**EXERCISE DESCRIPTION:**
Your job is to report every line of the entries that has "developing".

Excerpts from a dataset:
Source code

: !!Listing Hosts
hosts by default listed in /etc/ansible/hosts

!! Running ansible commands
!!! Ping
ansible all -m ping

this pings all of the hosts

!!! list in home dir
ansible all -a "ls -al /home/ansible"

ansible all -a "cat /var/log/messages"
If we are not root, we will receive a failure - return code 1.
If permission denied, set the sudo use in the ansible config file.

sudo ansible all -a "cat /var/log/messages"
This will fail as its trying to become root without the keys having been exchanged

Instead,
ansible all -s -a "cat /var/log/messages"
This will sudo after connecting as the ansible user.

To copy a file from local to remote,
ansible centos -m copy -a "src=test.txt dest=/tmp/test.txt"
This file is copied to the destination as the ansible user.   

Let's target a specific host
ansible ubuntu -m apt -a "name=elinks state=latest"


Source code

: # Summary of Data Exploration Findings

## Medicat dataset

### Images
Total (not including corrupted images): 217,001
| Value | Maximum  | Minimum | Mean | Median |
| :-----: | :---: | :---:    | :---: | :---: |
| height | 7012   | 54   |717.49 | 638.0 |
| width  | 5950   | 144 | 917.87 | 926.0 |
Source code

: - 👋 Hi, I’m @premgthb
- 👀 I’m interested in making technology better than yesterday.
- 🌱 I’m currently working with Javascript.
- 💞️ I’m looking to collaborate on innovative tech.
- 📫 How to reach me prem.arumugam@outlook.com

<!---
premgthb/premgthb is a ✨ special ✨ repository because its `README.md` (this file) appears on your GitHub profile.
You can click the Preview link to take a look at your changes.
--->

...

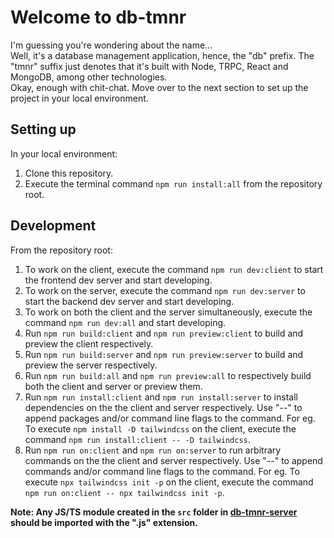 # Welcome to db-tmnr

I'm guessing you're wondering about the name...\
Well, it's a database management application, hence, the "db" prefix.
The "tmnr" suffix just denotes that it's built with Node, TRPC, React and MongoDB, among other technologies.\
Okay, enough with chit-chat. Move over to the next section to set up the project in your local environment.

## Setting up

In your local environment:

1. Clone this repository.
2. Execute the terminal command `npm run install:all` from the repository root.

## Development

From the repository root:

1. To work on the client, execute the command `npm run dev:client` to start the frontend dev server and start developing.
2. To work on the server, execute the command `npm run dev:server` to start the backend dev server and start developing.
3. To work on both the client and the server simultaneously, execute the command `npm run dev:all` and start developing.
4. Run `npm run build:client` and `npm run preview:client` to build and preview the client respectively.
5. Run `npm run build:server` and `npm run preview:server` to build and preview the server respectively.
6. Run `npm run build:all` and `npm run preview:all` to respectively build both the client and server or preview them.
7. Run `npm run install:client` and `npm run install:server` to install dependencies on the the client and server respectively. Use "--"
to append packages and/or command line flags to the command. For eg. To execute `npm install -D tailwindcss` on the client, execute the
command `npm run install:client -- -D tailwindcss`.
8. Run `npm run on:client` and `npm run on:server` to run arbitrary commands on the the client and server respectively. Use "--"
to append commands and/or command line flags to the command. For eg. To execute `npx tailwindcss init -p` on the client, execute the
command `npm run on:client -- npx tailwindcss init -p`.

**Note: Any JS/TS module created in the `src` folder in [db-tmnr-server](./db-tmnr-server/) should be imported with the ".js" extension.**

**WRITTEN SOLUTION:**
1. To work on the client, execute the command `npm run dev:client` to start the frontend dev server and start developing.
2. To work on the server, execute the command `npm run dev:server` to start the backend dev server and start developing.
3. To work on both the client and the server simultaneously, execute the command `npm run dev:all` and start developing.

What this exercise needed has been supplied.